::: GIVEN RECORDS

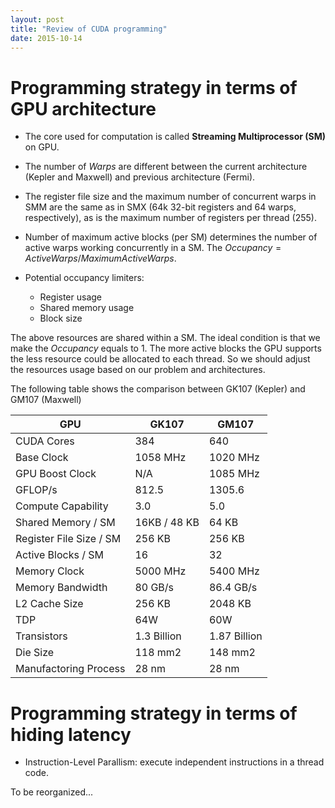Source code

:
 ```yaml
---
layout: post
title: "Review of CUDA programming"
date: 2015-10-14
---
```


# Programming strategy in terms of GPU architecture
* The core used for computation is called **Streaming Multiprocessor (SM)** on
  GPU.

* The number of *Warps* are different between the current architecture (Kepler
  and Maxwell) and previous architecture (Fermi).

* The register file size and the maximum number of concurrent warps in SMM are
  the same as in SMX (64k 32-bit registers and 64 warps, respectively), as is
  the maximum number of registers per thread (255). 

* Number of maximum active blocks (per SM) determines the number of active warps
  working concurrently in a SM. The $Occupancy=Active Warps/Maximum Active
  Warps$.

* Potential occupancy limiters:
  * Register usage
  * Shared memory usage
  * Block size
 
 The above resources are shared within a SM. The ideal condition is that we make
 the *Occupancy* equals to 1. The more active blocks the GPU supports the less
 resource could be allocated to each thread. So we should adjust the resources
 usage based on our problem and architectures.
 
 The following table shows the comparison between GK107 (Kepler) and GM107
 (Maxwell)

|GPU|GK107|GM107|
|---|-----|-----|
| CUDA Cores|384|640|
| Base Clock|1058 MHz|1020 MHz|
| GPU Boost Clock|N/A|1085 MHz|
| GFLOP/s|812.5|1305.6|
| Compute Capability|3.0|5.0|
| Shared Memory / SM|16KB / 48 KB|64 KB|
| Register File Size / SM|256 KB|256 KB|
| Active Blocks / SM|16|32|
| Memory Clock|5000 MHz|5400 MHz|
| Memory Bandwidth|80 GB/s|86.4 GB/s|
| L2 Cache Size|256 KB|2048 KB|
| TDP|64W|60W|
| Transistors|1.3 Billion|1.87 Billion|
| Die Size|118 mm2|148 mm2|
| Manufactoring Process|28 nm|28 nm|

# Programming strategy in terms of hiding latency
* Instruction-Level Parallism: execute independent instructions in a thread
  code.

To be reorganized...
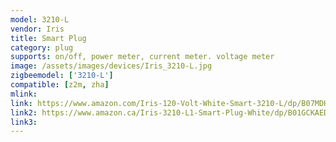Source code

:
 ```yaml
---
model: 3210-L
vendor: Iris
title: Smart Plug
category: plug
supports: on/off, power meter, current meter. voltage meter
image: /assets/images/devices/Iris_3210-L.jpg
zigbeemodel: ['3210-L']
compatible: [z2m, zha]
mlink: 
link: https://www.amazon.com/Iris-120-Volt-White-Smart-3210-L/dp/B07MDHNCD5
link2: https://www.amazon.ca/Iris-3210-L1-Smart-Plug-White/dp/B01GCKAED4
link3: 
---
```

::::::

Your answer must be an exact copy of the records, with every picture left out.

> **ANSWER TO THIS EXERCISE**
Source code

:
 ```yaml
---
layout: post
title: "Review of CUDA programming"
date: 2015-10-14
---
```


# Programming strategy in terms of GPU architecture
* The core used for computation is called **Streaming Multiprocessor (SM)** on
  GPU.

* The number of *Warps* are different between the current architecture (Kepler
  and Maxwell) and previous architecture (Fermi).

* The register file size and the maximum number of concurrent warps in SMM are
  the same as in SMX (64k 32-bit registers and 64 warps, respectively), as is
  the maximum number of registers per thread (255). 

* Number of maximum active blocks (per SM) determines the number of active warps
  working concurrently in a SM. The $Occupancy=Active Warps/Maximum Active
  Warps$.

* Potential occupancy limiters:
  * Register usage
  * Shared memory usage
  * Block size
 
 The above resources are shared within a SM. The ideal condition is that we make
 the *Occupancy* equals to 1. The more active blocks the GPU supports the less
 resource could be allocated to each thread. So we should adjust the resources
 usage based on our problem and architectures.
 
 The following table shows the comparison between GK107 (Kepler) and GM107
 (Maxwell)

|GPU|GK107|GM107|
|---|-----|-----|
| CUDA Cores|384|640|
| Base Clock|1058 MHz|1020 MHz|
| GPU Boost Clock|N/A|1085 MHz|
| GFLOP/s|812.5|1305.6|
| Compute Capability|3.0|5.0|
| Shared Memory / SM|16KB / 48 KB|64 KB|
| Register File Size / SM|256 KB|256 KB|
| Active Blocks / SM|16|32|
| Memory Clock|5000 MHz|5400 MHz|
| Memory Bandwidth|80 GB/s|86.4 GB/s|
| L2 Cache Size|256 KB|2048 KB|
| TDP|64W|60W|
| Transistors|1.3 Billion|1.87 Billion|
| Die Size|118 mm2|148 mm2|
| Manufactoring Process|28 nm|28 nm|

# Programming strategy in terms of hiding latency
* Instruction-Level Parallism: execute independent instructions in a thread
  code.

To be reorganized...
Source code

:
 ```yaml
---
model: 3210-L
vendor: Iris
title: Smart Plug
category: plug
supports: on/off, power meter, current meter. voltage meter
image: /assets/images/devices/Iris_3210-L.jpg
zigbeemodel: ['3210-L']
compatible: [z2m, zha]
mlink: 
link: https://www.amazon.com/Iris-120-Volt-White-Smart-3210-L/dp/B07MDHNCD5
link2: https://www.amazon.ca/Iris-3210-L1-Smart-Plug-White/dp/B01GCKAED4
link3: 
---
```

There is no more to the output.